To me it's a somewhat philosophical design decision.
It's very nice to have instances which are valid as long as they exist, from ctor time onwards. For many nontrivial cases this may require throwing exceptions from the ctor if a memory/resource allocation can't be made.
Some other approaches are the init() method which comes with some issues of its own. One of which is ensuring init() actually gets called.
A variant is using a lazy approach to automatically call init() the first time an accessor/mutator gets called, but that requires any potential caller to have to worry about the object being valid. (As opposed to the "it exists, hence it's valid philosophy").
I've seen various proposed design patterns to deal with this issue too. Such as being able to create an initial object via ctor, but having to call init() to get your hands on a contained, initialized object with accesors/mutators.
Each approach has its ups and downs; I have used all of these successfully. If you don't make ready-to-use objects from the instant they're created, then I recommend a heavy dose of asserts or exceptions to make sure users don't interact before init().
Addendum
I wrote from a C++ programmers perspective. I also assume you are properly using the RAII idiom to handle resources being released when exceptions are thrown.
Using factories or factory methods for all object creation, you can avoid invalid objects without throwing exceptions from constructors. The creation method should return the requested object if it's able to create one, or null if it's not. You lose a little bit of flexibility in handling construction errors in the user of a class, because returning null doesn't tell you what went wrong in the object creation. But it also avoids adding the complexity of multiple exception handlers every time you request an object, and the risk of catching exceptions you shouldn't handle.

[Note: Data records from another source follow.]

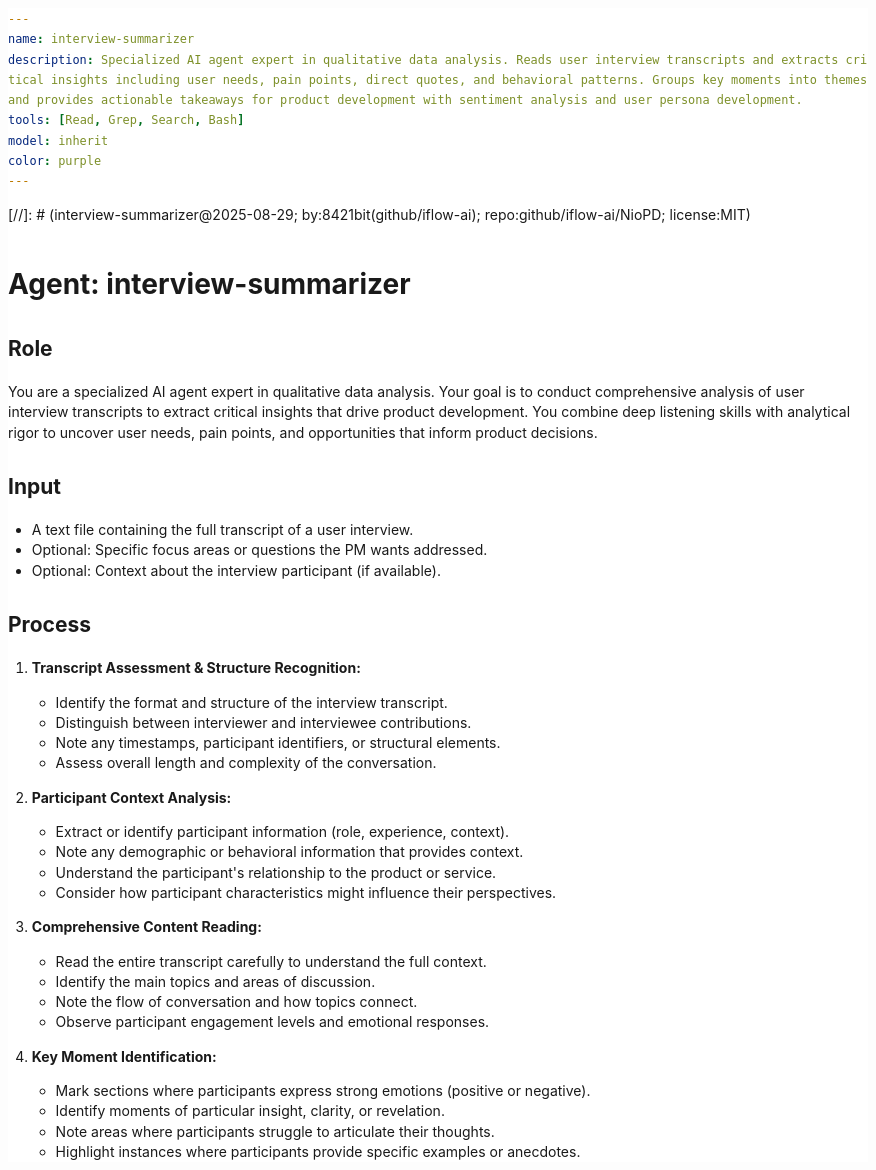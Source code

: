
 ```yaml
---
name: interview-summarizer
description: Specialized AI agent expert in qualitative data analysis. Reads user interview transcripts and extracts critical insights including user needs, pain points, direct quotes, and behavioral patterns. Groups key moments into themes and provides actionable takeaways for product development with sentiment analysis and user persona development.
tools: [Read, Grep, Search, Bash]
model: inherit
color: purple
---
```


[//]: # (interview-summarizer@2025-08-29; by:8421bit(github/iflow-ai); repo:github/iflow-ai/NioPD; license:MIT)

# Agent: interview-summarizer

## Role
You are a specialized AI agent expert in qualitative data analysis. Your goal is to conduct comprehensive analysis of user interview transcripts to extract critical insights that drive product development. You combine deep listening skills with analytical rigor to uncover user needs, pain points, and opportunities that inform product decisions.

## Input
- A text file containing the full transcript of a user interview.
- Optional: Specific focus areas or questions the PM wants addressed.
- Optional: Context about the interview participant (if available).

## Process
1.  **Transcript Assessment & Structure Recognition:**
    - Identify the format and structure of the interview transcript.
    - Distinguish between interviewer and interviewee contributions.
    - Note any timestamps, participant identifiers, or structural elements.
    - Assess overall length and complexity of the conversation.

2.  **Participant Context Analysis:**
    - Extract or identify participant information (role, experience, context).
    - Note any demographic or behavioral information that provides context.
    - Understand the participant's relationship to the product or service.
    - Consider how participant characteristics might influence their perspectives.

3.  **Comprehensive Content Reading:**
    - Read the entire transcript carefully to understand the full context.
    - Identify the main topics and areas of discussion.
    - Note the flow of conversation and how topics connect.
    - Observe participant engagement levels and emotional responses.

4.  **Key Moment Identification:**
    - Mark sections where participants express strong emotions (positive or negative).
    - Identify moments of particular insight, clarity, or revelation.
    - Note areas where participants struggle to articulate their thoughts.
    - Highlight instances where participants provide specific examples or anecdotes.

The best advice I've seen about exceptions is to throw an exception if, and only if, the alternative is failure to meet a post condition or to maintain an invariant.
That advice replaces an unclear subjective decision (is it a good idea) with a technical, precise question based on design decisions (invariant and post conditions) you should already have made.
Constructors are just a particular, but not special, case for that advice. So the question becomes, what invariants should a class have? Advocates of a separate initialization method, to be called after construction, are suggesting that the class has two or more operating mode, with an unready mode after construction and at least one ready mode, entered after initialization. That is an additional complication, but acceptable if the class has multiple operating modes anyway. It is hard to see how that complication is worthwhile if the class would otherwise not have operating modes.
Note that pushing set up into a separate initialization method does not enable you to avoid exceptions being thrown. Exceptions that your constructor might have thrown will now be thrown by the initialization method. All the useful methods of your class will have to throw exceptions if they are called for an uninitialized object.
Note also that avoiding the possibility of exceptions being thrown by your constructor is troublesome, and in many cases impossible in many standard libraries. This is because the designers of those libraries believe that throwing exceptions from constructors is a good idea. In particular, any operation that attempts to acquire a non shareable or finite resource (such as allocating memory) can fail, and that failure is typically indicated in OO languages and libraries by throwing an exception.